The white powder was probably amphetamine or coke, padded out with talcum powder, local anaesthetics, animal tranquilizer and such. At that time the quantity, with an attractive see-through zip-lock sandwich bag thrown in, would set a street buyer back about $500.
Someone who wasn’t rich would probably divide it into smaller bags, to sell and fund the purchase of another bag.
But I’d seen that dusty space just three hours ago, in the company of Jane Siebel and Sa’afia. It was under the loose floorboard in Ana’s room. A curled-up spider at one end of the gap, long dead and desiccated, confirmed it. Dust and boards weren’t so distinctive, but I’d seen that little corpse before.
I looked at Maynard. He was watching me. I tried to keep my face straight, giving nothing away. My heart was loud and hard, maybe double speed. His natural bent would be to be cagey, because he was like me. But I needed to make him say that the drugs were Ana’s, and that the police had taken steps to charge her. If he said that in front of Jock, then Jock was a witness, no matter how pissed off he’d be with me.

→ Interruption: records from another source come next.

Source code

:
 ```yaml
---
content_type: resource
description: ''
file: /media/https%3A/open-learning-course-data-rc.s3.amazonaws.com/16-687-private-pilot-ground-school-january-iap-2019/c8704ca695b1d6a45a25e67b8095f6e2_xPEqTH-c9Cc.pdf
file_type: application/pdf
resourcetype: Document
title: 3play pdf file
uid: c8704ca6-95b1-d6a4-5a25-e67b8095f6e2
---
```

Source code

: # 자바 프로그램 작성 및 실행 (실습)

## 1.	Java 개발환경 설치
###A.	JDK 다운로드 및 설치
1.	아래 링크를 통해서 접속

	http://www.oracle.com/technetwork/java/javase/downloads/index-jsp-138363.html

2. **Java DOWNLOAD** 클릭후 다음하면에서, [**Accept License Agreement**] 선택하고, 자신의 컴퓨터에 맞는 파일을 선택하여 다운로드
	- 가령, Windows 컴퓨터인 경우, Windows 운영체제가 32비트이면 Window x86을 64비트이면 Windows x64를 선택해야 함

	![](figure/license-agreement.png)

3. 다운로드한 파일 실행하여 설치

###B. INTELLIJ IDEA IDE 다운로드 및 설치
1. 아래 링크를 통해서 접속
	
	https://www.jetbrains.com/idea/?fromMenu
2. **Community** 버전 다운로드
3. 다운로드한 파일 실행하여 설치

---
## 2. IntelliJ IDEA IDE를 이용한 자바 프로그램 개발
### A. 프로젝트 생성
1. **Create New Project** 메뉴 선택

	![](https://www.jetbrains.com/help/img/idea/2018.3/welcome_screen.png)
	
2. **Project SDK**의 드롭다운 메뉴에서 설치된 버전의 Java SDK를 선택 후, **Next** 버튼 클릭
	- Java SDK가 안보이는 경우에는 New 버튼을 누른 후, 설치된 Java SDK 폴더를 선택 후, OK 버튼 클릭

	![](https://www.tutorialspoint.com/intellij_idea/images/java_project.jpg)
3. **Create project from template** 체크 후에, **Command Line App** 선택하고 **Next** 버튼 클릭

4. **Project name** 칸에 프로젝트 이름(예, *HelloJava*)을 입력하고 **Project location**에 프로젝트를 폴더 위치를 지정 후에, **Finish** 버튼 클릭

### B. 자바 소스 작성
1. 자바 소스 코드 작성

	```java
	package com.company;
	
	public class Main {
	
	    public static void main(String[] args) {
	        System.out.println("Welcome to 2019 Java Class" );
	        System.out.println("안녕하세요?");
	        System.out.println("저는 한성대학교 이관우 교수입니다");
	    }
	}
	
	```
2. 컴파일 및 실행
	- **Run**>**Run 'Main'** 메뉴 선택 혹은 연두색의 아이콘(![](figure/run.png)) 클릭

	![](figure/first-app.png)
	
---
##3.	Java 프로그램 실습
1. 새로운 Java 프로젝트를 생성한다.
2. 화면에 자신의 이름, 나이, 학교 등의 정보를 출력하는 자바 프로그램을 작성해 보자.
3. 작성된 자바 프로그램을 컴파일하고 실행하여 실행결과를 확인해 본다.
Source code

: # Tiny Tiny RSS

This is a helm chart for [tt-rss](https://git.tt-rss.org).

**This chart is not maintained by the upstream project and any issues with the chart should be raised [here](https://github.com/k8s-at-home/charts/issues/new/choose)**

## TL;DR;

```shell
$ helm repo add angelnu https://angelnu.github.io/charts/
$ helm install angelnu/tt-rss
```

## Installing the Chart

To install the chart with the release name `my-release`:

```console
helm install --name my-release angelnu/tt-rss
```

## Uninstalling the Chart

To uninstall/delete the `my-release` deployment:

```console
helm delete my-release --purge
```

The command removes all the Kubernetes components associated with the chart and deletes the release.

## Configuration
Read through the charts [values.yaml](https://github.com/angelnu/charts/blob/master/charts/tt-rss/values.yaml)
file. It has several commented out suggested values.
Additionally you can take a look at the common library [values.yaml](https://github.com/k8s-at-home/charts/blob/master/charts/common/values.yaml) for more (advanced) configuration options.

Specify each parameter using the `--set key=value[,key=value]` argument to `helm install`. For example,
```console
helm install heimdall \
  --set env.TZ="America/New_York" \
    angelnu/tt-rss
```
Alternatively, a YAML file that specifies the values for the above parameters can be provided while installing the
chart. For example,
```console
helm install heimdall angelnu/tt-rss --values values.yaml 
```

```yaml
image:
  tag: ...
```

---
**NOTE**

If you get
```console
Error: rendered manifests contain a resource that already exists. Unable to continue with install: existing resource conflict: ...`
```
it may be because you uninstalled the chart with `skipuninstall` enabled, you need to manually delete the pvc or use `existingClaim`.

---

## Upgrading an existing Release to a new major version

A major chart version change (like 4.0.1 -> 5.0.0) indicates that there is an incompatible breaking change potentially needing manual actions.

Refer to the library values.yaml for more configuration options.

Maynard would be linked to Curnow’s attempt to pervert the course of justice. He wasn’t party to that conspiracy but it’d make him look a fool, and that wasn’t good for his career. That would make him angrier at Curnow, and the other officers involved, than he was at me. But right now I needed him angry at me. So I breathed out through my nose, like a sort of aural shrug. “You found a baggie at Dwane’s? You think I’ve been advising him that, oh, drugs are good? He should keep them at home?”
Maynard smiled, thin and tight. “This isn’t Dwane’s. This was found, this afternoon, in the room of Tiana…” Maynard paused, irritated. Not being to pronounce Ana’s name was unprofessional.
I didn’t let him try, in case he succeeded. I said, “Tiana Matatumua Vainu’upo La’asaga. Most white people call her Ana.”